Copy every entry as is. Leave images out.

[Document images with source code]

<<<<

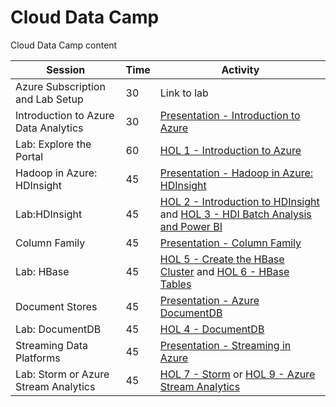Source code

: # Cloud Data Camp
Cloud Data Camp content

Session     | Time  | Activity
-------- | --- | ---------------
Azure Subscription and Lab Setup  | 30  | Link to lab
Introduction to Azure Data Analytics  | 30  | <a href='Presentation/Introduction/Introduction.pptx'>Presentation - Introduction to Azure</a>
Lab: Explore the Portal | 60  | <a href='HOL/HOL1-IntroductionToAzure.md'>HOL 1 - Introduction to Azure</a>
Hadoop in Azure: HDInsight  | 45  | <a href='Presentation/HDInsight/Hadoop in Azure.pptx'>Presentation - Hadoop in Azure: HDInsight</a>
Lab:HDInsight | 45  | <a href='HOL/HOL2-IntroductionToHDInsight.md'>HOL 2 - Introduction to HDInsight</a> and <a href='HOL/HOL3-HDIBatchAnalysisAndPowerBI.md'>HOL 3 - HDI Batch Analysis and Power BI</a>
Column Family | 45  | <a href='Presentation/Column Family/Column Family.pptx'>Presentation - Column Family</a>
Lab: HBase  | 45  | <a href='HOL/HOL5-CreateHBaseClusterPowershell.md'>HOL 5 - Create the HBase Cluster</a> and <a href='HOL/HOL6-HBaseTables.md'>HOL 6 - HBase Tables</a>
Document Stores | 45  | <a href='Presentation/Document Stores/Azure DocumentDB.pptx'>Presentation - Azure DocumentDB</a>
Lab: DocumentDB | 45  | <a href='HOL/HOL4-DocumentDB.md'>HOL 4 - DocumentDB</a>
Streaming Data Platforms  | 45  | <a href='Presentation/Streaming/Streaming in Azure.pptx'>Presentation - Streaming in Azure</a>
Lab: Storm or Azure Stream Analytics  | 45  | <a href='HOL/HOL7-Storm.md'>HOL 7 - Storm</a> or <a href='HOL/HOL9-StreamAnalytics.md'>HOL 9 - Azure Stream Analytics</a>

>>>>

=== SOLUTION ===
Source code

: # Cloud Data Camp
Cloud Data Camp content

Session     | Time  | Activity
-------- | --- | ---------------
Azure Subscription and Lab Setup  | 30  | Link to lab
Introduction to Azure Data Analytics  | 30  | <a href='Presentation/Introduction/Introduction.pptx'>Presentation - Introduction to Azure</a>
Lab: Explore the Portal | 60  | <a href='HOL/HOL1-IntroductionToAzure.md'>HOL 1 - Introduction to Azure</a>
Hadoop in Azure: HDInsight  | 45  | <a href='Presentation/HDInsight/Hadoop in Azure.pptx'>Presentation - Hadoop in Azure: HDInsight</a>
Lab:HDInsight | 45  | <a href='HOL/HOL2-IntroductionToHDInsight.md'>HOL 2 - Introduction to HDInsight</a> and <a href='HOL/HOL3-HDIBatchAnalysisAndPowerBI.md'>HOL 3 - HDI Batch Analysis and Power BI</a>
Column Family | 45  | <a href='Presentation/Column Family/Column Family.pptx'>Presentation - Column Family</a>
Lab: HBase  | 45  | <a href='HOL/HOL5-CreateHBaseClusterPowershell.md'>HOL 5 - Create the HBase Cluster</a> and <a href='HOL/HOL6-HBaseTables.md'>HOL 6 - HBase Tables</a>
Document Stores | 45  | <a href='Presentation/Document Stores/Azure DocumentDB.pptx'>Presentation - Azure DocumentDB</a>
Lab: DocumentDB | 45  | <a href='HOL/HOL4-DocumentDB.md'>HOL 4 - DocumentDB</a>
Streaming Data Platforms  | 45  | <a href='Presentation/Streaming/Streaming in Azure.pptx'>Presentation - Streaming in Azure</a>
Lab: Storm or Azure Stream Analytics  | 45  | <a href='HOL/HOL7-Storm.md'>HOL 7 - Storm</a> or <a href='HOL/HOL9-StreamAnalytics.md'>HOL 9 - Azure Stream Analytics</a>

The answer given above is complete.